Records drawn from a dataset

++++++++

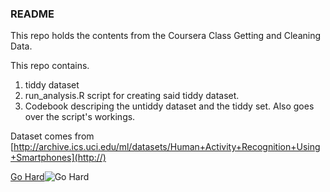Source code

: ### README
This repo holds the contents from the Coursera Class
Getting and Cleaning Data.

This repo contains.

1. tiddy dataset
1. run_analysis.R script for creating said tiddy dataset.
2. Codebook descriping the untiddy dataset and the tiddy set. Also goes over the script's workings.


Dataset comes from [http://archive.ics.uci.edu/ml/datasets/Human+Activity+Recognition+Using+Smartphones](http://)

[Go Hard](http://i.imgur.com/GNKH0j3.jpg)![Go Hard](http://imgur.com/GNKH0j3)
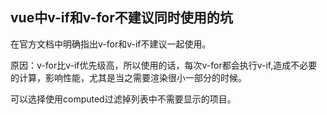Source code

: ##  vue中v-if和v-for不建议同时使用的坑

在官方文档中明确指出v-for和v-if不建议一起使用。

原因：v-for比v-if优先级高，所以使用的话，每次v-for都会执行v-if,造成不必要的计算，影响性能，尤其是当之需要渲染很小一部分的时候。

可以选择使用computed过滤掉列表中不需要显示的项目。

<Valine></Valine>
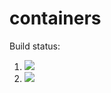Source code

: # containers

Build status:

1. [![](https://github.com/anyu-yu/containers/workflows/tests-fibonacci/badge.svg)](https://github.com/anyu-yu/containers/actions?query=workflow%3Atests-fibonacci)
1. [![](https://github.com/anyu-yu/containers/workflows/tests-range/badge.svg)](https://github.com/anyu-yu/containers/actions?query=workflow%3Atests-range)
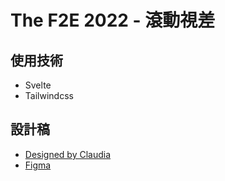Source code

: # The F2E 2022 - 滾動視差

## 使用技術
- Svelte
- Tailwindcss

## 設計稿
- [Designed by Claudia](https://2022.thef2e.com/users/12061549261452684531)
- [Figma](https://www.figma.com/file/GoQCqnSdccFazTmgfTPqe2/Week1---The-F2E-%E6%B4%BB%E5%8B%95%E7%B6%B2%E7%AB%99%E8%A8%AD%E8%A8%88?node-id=46%3A4542)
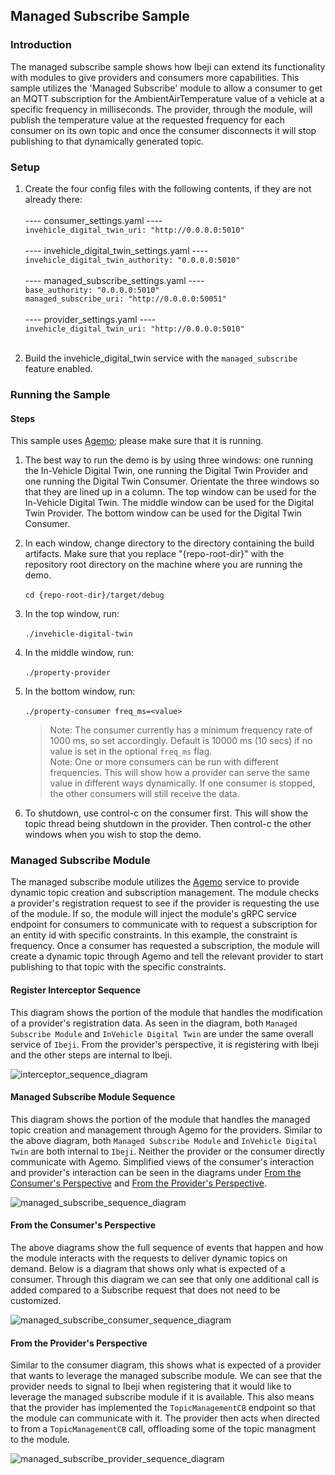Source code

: ## Managed Subscribe Sample

### Introduction

The managed subscribe sample shows how Ibeji can extend its functionality with modules to give
providers and consumers more capabilities. This sample utilizes the 'Managed Subscribe' module to
allow a consumer to get an MQTT subscription for the AmbientAirTemperature value of a vehicle at a
specific frequency in milliseconds. The provider, through the module, will publish the temperature
value at the requested frequency for each consumer on its own topic and once the consumer
disconnects it will stop publishing to that dynamically generated topic.

### Setup

1. Create the four config files with the following contents, if they are not already there:<br><br>
---- consumer_settings.yaml ----<br>
`invehicle_digital_twin_uri: "http://0.0.0.0:5010"`<br><br>
---- invehicle_digital_twin_settings.yaml ----<br>
`invehicle_digital_twin_authority: "0.0.0.0:5010"`<br><br>
---- managed_subscribe_settings.yaml ----<br>
`base_authority: "0.0.0.0:5010"`<br>
`managed_subscribe_uri: "http://0.0.0.0:50051"`<br><br>
---- provider_settings.yaml ----<br>
`invehicle_digital_twin_uri: "http://0.0.0.0:5010"`<br><br>

1. Build the invehicle_digital_twin service with the `managed_subscribe` feature enabled.

### Running the Sample

#### Steps

This sample uses [Agemo](https://github.com/eclipse-chariott/Agemo); please make sure that it is
running.

1. The best way to run the demo is by using three windows: one running the In-Vehicle Digital Twin,
one running the Digital Twin Provider and one running the Digital Twin Consumer.
Orientate the three windows so that they are lined up in a column. The top window can be used for
the In-Vehicle Digital Twin.
The middle window can be used for the Digital Twin Provider. The bottom window can be used for the
Digital Twin Consumer.<br>
1. In each window, change directory to the directory containing the build artifacts.
Make sure that you replace "{repo-root-dir}" with the repository root directory on the machine
where you are running the demo.<br><br>
`cd {repo-root-dir}/target/debug`

1. In the top window, run:<br><br>
`./invehicle-digital-twin`

1. In the middle window, run:<br><br>
`./property-provider`

1. In the bottom window, run:<br><br>
`./property-consumer freq_ms=<value>`
    > Note: The consumer currently has a minimum frequency rate of 1000 ms, so set accordingly.
    Default is 10000 ms (10 secs) if no value is set in the optional `freq_ms` flag.<br>
    > Note: One or more consumers can be run with different frequencies. This will show how a
    provider can serve the same value in different ways dynamically. If one consumer is stopped,
    the other consumers will still receive the data.

1. To shutdown, use control-c on the consumer first. This will show the topic thread being shutdown
in the provider. Then control-c the other windows when you wish to stop the demo.

### Managed Subscribe Module

The managed subscribe module utilizes the [Agemo](https://github.com/eclipse-chariott/Agemo)
service to provide dynamic topic creation and subscription management. The module checks a
provider's registration request to see if the provider is requesting the use of the module. If so,
the module will inject the module's gRPC service endpoint for consumers to communicate with to
request a subscription for an entity id with specific constraints. In this example, the constraint
is frequency. Once a consumer has requested a subscription, the module will create a dynamic topic
through Agemo and tell the relevant provider to start publishing to that topic with the specific
constraints.

#### Register Interceptor Sequence

This diagram shows the portion of the module that handles the modification of a provider's
registration data. As seen in the diagram, both `Managed Subscribe Module` and
`InVehicle Digital Twin` are under the same overall service of `Ibeji`. From the provider's
perspective, it is registering with Ibeji and the other steps are internal to Ibeji.

![interceptor_sequence_diagram](../../docs/design/diagrams/managed_subscribe_interceptor_sequence.svg)

#### Managed Subscribe Module Sequence

This diagram shows the portion of the module that handles the managed topic creation and management
through Agemo for the providers. Similar to the above diagram, both `Managed Subscribe Module` and
`InVehicle Digital Twin` are both internal to `Ibeji`. Neither the provider or the consumer
directly communicate with Agemo. Simplified views of the consumer's interaction and provider's
interaction can be seen in the diagrams under
[From the Consumer's Perspective](#from-the-consumers-perspective) and
[From the Provider's Perspective](#from-the-providers-perspective).

![managed_subscribe_sequence_diagram](../../docs/design/diagrams/managed_subscribe_module_sequence.svg)

#### From the Consumer's Perspective

The above diagrams show the full sequence of events that happen and how the module interacts with
the requests to deliver dynamic topics on demand. Below is a diagram that shows only what is
expected of a consumer. Through this diagram we can see that only one additional call is added
compared to a Subscribe request that does not need to be customized.

![managed_subscribe_consumer_sequence_diagram](../../docs/design/diagrams/managed_subscribe_consumer_sequence.svg)

#### From the Provider's Perspective

Similar to the consumer diagram, this shows what is expected of a provider that wants to leverage
the managed subscribe module. We can see that the provider needs to signal to Ibeji when
registering that it would like to leverage the managed subscribe module if it is available. This
also means that the provider has implemented the `TopicManagementCB` endpoint so that the module
can communicate with it. The provider then acts when directed to from a `TopicManagementCB` call,
offloading some of the topic managment to the module.

![managed_subscribe_provider_sequence_diagram](../../docs/design/diagrams/managed_subscribe_provider_sequence.svg)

++++++++

▸ **Your assignment**
Each line from the first line of the entries through the line containing "allow a consumer" should be duplicated word for word, and nothing more; the pictures stay out.

▸ **Response**
Source code

: ### README
This repo holds the contents from the Coursera Class
Getting and Cleaning Data.

This repo contains.

1. tiddy dataset
1. run_analysis.R script for creating said tiddy dataset.
2. Codebook descriping the untiddy dataset and the tiddy set. Also goes over the script's workings.


Dataset comes from [http://archive.ics.uci.edu/ml/datasets/Human+Activity+Recognition+Using+Smartphones](http://)

[Go Hard](http://i.imgur.com/GNKH0j3.jpg)![Go Hard](http://imgur.com/GNKH0j3)
Source code

: ##  vue中v-if和v-for不建议同时使用的坑

在官方文档中明确指出v-for和v-if不建议一起使用。

原因：v-for比v-if优先级高，所以使用的话，每次v-for都会执行v-if,造成不必要的计算，影响性能，尤其是当之需要渲染很小一部分的时候。

可以选择使用computed过滤掉列表中不需要显示的项目。

<Valine></Valine>
Source code

: # containers

Build status:

1. [![](https://github.com/anyu-yu/containers/workflows/tests-fibonacci/badge.svg)](https://github.com/anyu-yu/containers/actions?query=workflow%3Atests-fibonacci)
1. [![](https://github.com/anyu-yu/containers/workflows/tests-range/badge.svg)](https://github.com/anyu-yu/containers/actions?query=workflow%3Atests-range)
Source code

: # The F2E 2022 - 滾動視差

## 使用技術
- Svelte
- Tailwindcss

## 設計稿
- [Designed by Claudia](https://2022.thef2e.com/users/12061549261452684531)
- [Figma](https://www.figma.com/file/GoQCqnSdccFazTmgfTPqe2/Week1---The-F2E-%E6%B4%BB%E5%8B%95%E7%B6%B2%E7%AB%99%E8%A8%AD%E8%A8%88?node-id=46%3A4542)
Source code

: ## Managed Subscribe Sample

### Introduction

The managed subscribe sample shows how Ibeji can extend its functionality with modules to give
providers and consumers more capabilities. This sample utilizes the 'Managed Subscribe' module to
allow a consumer to get an MQTT subscription for the AmbientAirTemperature value of a vehicle at a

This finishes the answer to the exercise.